Problem description ::
All entries below must be retyped exactly, though pictures are to be skipped.

Data in this exercise ::
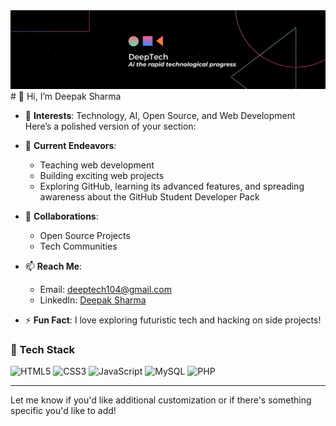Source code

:  <img src="DeepTech Ai the rapid technological progress..png"/>
# 👋 Hi, I’m Deepak Sharma  

- 👀 **Interests**: Technology, AI, Open Source, and Web Development  
Here’s a polished version of your section:

- 🌱 **Current Endeavors**:  
  - Teaching web development  
  - Building exciting web projects  
  - Exploring GitHub, learning its advanced features, and spreading awareness about the GitHub Student Developer Pack
- 💞️ **Collaborations**:  
  - Open Source Projects  
  - Tech Communities  
- 📫 **Reach Me**:  
  - Email: [deeptech104@gmail.com](mailto:deeptech104@gmail.com)  
  - LinkedIn: [Deepak Sharma](https://www.linkedin.com/in/deepak-sharma-615212287/)  
- ⚡ **Fun Fact**: I love exploring futuristic tech and hacking on side projects!  
### 🧰 Tech Stack

<p>
  <img src="https://img.shields.io/badge/HTML5-E34F26?style=for-the-badge&logo=html5&logoColor=white" alt="HTML5"/>
  <img src="https://img.shields.io/badge/CSS3-1572B6?style=for-the-badge&logo=css3&logoColor=white" alt="CSS3"/>
  <img src="https://img.shields.io/badge/JavaScript-F7DF1E?style=for-the-badge&logo=javascript&logoColor=black" alt="JavaScript"/>
  <img src="https://img.shields.io/badge/MySQL-00758F?style=for-the-badge&logo=mysql&logoColor=white" alt="MySQL"/>
  <img src="https://img.shields.io/badge/PHP-777BB4?style=for-the-badge&logo=php&logoColor=white" alt="PHP"/>
</p>

---

<!---
Deeptech104/Deeptech104 is a ✨ special ✨ repository because its `README.md` (this file) appears on your GitHub profile.
You can click the Preview link to take a look at your changes.
--->


Let me know if you'd like additional customization or if there's something specific you'd like to add!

Answer space ::
Source code

:  <img src="DeepTech Ai the rapid technological progress..png"/>
# 👋 Hi, I’m Deepak Sharma  

- 👀 **Interests**: Technology, AI, Open Source, and Web Development  
Here’s a polished version of your section:

- 🌱 **Current Endeavors**:  
  - Teaching web development  
  - Building exciting web projects  
  - Exploring GitHub, learning its advanced features, and spreading awareness about the GitHub Student Developer Pack
- 💞️ **Collaborations**:  
  - Open Source Projects  
  - Tech Communities  
- 📫 **Reach Me**:  
  - Email: [deeptech104@gmail.com](mailto:deeptech104@gmail.com)  
  - LinkedIn: [Deepak Sharma](https://www.linkedin.com/in/deepak-sharma-615212287/)  
- ⚡ **Fun Fact**: I love exploring futuristic tech and hacking on side projects!  
### 🧰 Tech Stack

<p>
  <img src="https://img.shields.io/badge/HTML5-E34F26?style=for-the-badge&logo=html5&logoColor=white" alt="HTML5"/>
  <img src="https://img.shields.io/badge/CSS3-1572B6?style=for-the-badge&logo=css3&logoColor=white" alt="CSS3"/>
  <img src="https://img.shields.io/badge/JavaScript-F7DF1E?style=for-the-badge&logo=javascript&logoColor=black" alt="JavaScript"/>
  <img src="https://img.shields.io/badge/MySQL-00758F?style=for-the-badge&logo=mysql&logoColor=white" alt="MySQL"/>
  <img src="https://img.shields.io/badge/PHP-777BB4?style=for-the-badge&logo=php&logoColor=white" alt="PHP"/>
</p>

---

<!---
Deeptech104/Deeptech104 is a ✨ special ✨ repository because its `README.md` (this file) appears on your GitHub profile.
You can click the Preview link to take a look at your changes.
--->


Let me know if you'd like additional customization or if there's something specific you'd like to add!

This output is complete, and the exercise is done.